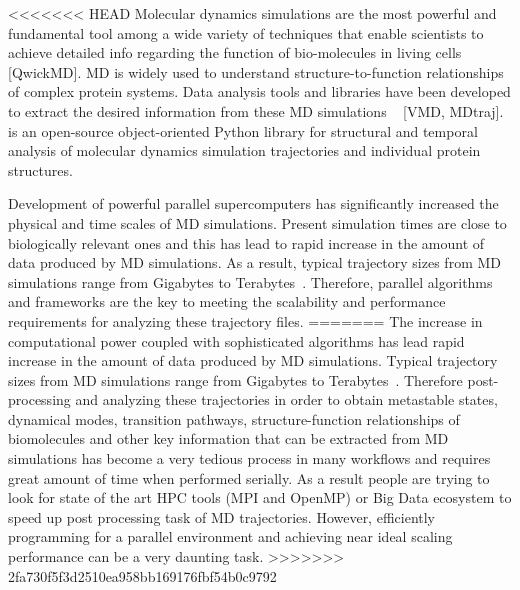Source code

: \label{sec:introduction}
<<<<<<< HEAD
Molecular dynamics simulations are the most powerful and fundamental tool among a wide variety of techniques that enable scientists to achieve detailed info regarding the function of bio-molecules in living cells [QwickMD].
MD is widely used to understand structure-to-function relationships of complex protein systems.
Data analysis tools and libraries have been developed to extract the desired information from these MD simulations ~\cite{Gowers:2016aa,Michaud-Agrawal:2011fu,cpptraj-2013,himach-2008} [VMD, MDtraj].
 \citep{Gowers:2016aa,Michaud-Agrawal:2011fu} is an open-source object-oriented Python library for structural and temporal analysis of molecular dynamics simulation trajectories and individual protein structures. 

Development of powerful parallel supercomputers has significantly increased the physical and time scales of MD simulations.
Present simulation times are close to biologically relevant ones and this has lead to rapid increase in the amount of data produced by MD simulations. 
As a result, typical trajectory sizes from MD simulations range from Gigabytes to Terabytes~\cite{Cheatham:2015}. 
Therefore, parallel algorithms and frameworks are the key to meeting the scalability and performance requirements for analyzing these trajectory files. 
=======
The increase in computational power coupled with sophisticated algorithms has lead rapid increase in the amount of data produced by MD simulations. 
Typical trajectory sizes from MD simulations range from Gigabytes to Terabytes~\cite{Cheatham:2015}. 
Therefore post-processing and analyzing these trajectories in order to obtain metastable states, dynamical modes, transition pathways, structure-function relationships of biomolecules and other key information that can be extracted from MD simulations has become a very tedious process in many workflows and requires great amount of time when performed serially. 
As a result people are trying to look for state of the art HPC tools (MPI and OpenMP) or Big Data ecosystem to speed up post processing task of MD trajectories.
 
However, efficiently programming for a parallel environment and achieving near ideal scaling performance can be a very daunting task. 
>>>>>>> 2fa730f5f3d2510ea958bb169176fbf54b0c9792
****************
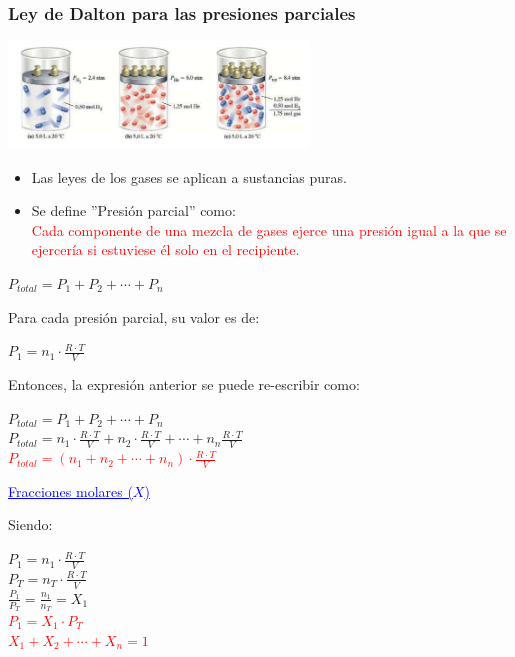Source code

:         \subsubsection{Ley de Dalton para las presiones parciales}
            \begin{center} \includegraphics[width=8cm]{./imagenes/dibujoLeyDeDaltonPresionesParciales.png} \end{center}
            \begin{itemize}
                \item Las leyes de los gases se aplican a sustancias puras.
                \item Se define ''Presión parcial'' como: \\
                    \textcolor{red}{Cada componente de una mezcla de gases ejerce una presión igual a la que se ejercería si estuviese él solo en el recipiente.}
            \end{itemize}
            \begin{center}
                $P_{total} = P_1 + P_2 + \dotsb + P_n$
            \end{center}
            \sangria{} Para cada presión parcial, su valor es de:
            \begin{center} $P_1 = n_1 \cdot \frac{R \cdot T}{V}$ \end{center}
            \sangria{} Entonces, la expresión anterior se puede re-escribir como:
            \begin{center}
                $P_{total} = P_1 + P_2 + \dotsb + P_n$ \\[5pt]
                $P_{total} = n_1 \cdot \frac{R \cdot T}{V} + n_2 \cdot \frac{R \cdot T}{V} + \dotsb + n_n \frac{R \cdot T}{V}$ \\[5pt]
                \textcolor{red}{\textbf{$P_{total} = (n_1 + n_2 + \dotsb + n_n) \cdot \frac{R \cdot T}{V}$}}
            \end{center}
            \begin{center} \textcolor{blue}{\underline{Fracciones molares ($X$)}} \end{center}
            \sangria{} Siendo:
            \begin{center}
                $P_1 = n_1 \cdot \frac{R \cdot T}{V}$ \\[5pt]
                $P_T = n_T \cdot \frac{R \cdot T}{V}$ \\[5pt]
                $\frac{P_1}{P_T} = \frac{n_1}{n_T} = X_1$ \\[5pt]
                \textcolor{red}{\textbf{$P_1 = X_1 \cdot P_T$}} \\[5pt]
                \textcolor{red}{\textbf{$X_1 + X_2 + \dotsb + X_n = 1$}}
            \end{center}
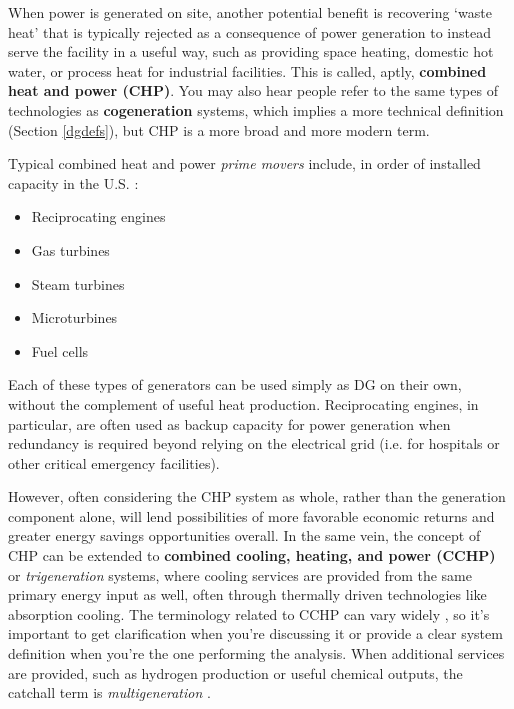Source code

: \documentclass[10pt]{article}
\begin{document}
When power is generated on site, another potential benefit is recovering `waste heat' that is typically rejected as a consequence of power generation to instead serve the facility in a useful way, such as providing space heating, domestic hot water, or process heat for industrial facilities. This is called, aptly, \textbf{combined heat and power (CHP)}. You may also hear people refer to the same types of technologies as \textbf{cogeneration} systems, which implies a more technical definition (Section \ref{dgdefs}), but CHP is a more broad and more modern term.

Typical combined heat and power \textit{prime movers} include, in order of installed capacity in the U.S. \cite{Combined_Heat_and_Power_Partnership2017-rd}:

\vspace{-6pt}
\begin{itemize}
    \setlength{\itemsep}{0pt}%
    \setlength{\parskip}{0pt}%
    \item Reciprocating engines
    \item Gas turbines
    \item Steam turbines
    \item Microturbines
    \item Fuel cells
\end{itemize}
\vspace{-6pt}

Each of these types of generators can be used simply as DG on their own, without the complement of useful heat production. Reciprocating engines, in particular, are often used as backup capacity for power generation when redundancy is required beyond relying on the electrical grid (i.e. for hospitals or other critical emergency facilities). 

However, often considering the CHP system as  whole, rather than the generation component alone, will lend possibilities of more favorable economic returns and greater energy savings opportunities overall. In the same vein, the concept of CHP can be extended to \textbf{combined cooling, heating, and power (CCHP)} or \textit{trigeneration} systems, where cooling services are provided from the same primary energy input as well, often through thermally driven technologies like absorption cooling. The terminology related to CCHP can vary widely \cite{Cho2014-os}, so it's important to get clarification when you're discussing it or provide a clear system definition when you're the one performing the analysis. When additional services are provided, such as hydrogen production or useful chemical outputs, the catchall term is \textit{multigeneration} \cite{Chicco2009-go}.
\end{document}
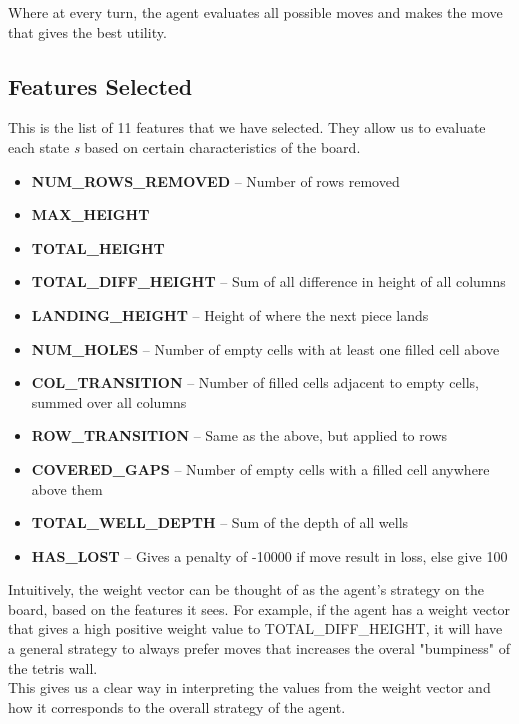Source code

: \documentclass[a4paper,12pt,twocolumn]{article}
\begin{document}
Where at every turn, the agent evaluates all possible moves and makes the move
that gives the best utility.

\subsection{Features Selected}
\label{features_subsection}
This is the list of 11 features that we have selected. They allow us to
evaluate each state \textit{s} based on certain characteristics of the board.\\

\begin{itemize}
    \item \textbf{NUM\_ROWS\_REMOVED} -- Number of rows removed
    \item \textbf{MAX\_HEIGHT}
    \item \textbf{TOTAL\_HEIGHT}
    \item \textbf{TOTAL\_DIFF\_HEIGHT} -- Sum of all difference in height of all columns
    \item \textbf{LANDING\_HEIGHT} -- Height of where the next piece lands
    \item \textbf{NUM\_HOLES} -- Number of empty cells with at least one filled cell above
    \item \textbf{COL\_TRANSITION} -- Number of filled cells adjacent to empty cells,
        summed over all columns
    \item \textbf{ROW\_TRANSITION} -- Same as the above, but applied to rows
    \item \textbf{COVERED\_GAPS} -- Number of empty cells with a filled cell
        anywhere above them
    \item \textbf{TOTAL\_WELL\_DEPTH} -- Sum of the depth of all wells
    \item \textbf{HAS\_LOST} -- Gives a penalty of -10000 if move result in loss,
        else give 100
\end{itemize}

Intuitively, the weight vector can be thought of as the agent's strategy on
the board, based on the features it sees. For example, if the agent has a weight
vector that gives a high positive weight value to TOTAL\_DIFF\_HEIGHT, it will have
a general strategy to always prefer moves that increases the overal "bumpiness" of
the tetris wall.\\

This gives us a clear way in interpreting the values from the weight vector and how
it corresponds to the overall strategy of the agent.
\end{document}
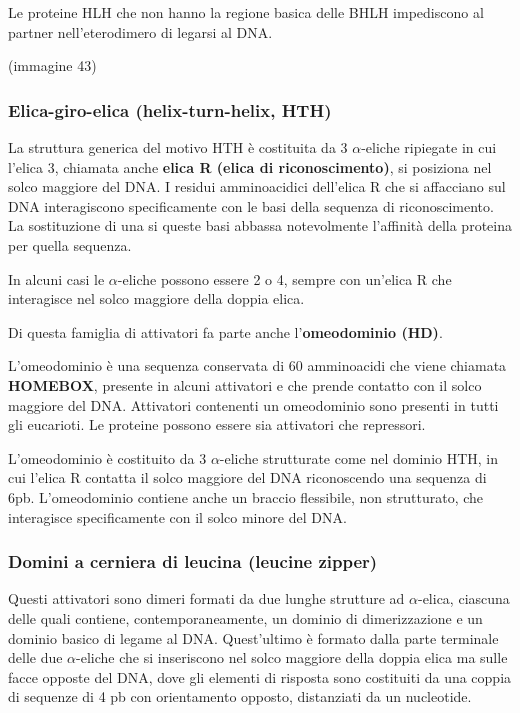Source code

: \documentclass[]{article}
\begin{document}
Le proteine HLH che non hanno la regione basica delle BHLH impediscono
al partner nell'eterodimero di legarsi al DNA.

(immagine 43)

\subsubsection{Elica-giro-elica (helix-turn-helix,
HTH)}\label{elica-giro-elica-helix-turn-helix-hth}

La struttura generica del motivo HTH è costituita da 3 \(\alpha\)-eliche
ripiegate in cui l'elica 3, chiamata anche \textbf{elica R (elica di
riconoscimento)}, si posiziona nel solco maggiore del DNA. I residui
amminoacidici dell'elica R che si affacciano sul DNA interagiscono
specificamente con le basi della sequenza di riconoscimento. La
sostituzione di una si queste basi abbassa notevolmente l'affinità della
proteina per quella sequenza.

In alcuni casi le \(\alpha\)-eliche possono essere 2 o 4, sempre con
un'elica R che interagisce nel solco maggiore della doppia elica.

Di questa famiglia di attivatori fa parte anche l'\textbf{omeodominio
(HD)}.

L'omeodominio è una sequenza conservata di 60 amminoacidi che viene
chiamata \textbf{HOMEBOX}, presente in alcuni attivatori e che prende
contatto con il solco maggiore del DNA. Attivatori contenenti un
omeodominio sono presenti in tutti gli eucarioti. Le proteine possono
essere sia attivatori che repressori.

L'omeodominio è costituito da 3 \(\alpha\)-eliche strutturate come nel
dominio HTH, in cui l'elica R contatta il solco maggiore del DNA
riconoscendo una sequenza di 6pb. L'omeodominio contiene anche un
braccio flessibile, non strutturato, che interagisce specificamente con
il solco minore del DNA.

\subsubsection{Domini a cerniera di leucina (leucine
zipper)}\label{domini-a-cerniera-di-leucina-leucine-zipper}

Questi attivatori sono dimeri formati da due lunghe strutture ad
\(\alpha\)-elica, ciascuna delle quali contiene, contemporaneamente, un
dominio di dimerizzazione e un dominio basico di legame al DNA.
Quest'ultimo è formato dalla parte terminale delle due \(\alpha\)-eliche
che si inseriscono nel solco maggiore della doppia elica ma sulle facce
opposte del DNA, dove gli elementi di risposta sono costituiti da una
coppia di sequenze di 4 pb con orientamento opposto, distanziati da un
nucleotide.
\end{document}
****************
▸ Exercise prompt: Scan the entries above for the word "agent". Report the lines that hold it.

▸ Answer for this exercise:
Where at every turn, the agent evaluates all possible moves and makes the move
Intuitively, the weight vector can be thought of as the agent's strategy on
the board, based on the features it sees. For example, if the agent has a weight
it corresponds to the overall strategy of the agent.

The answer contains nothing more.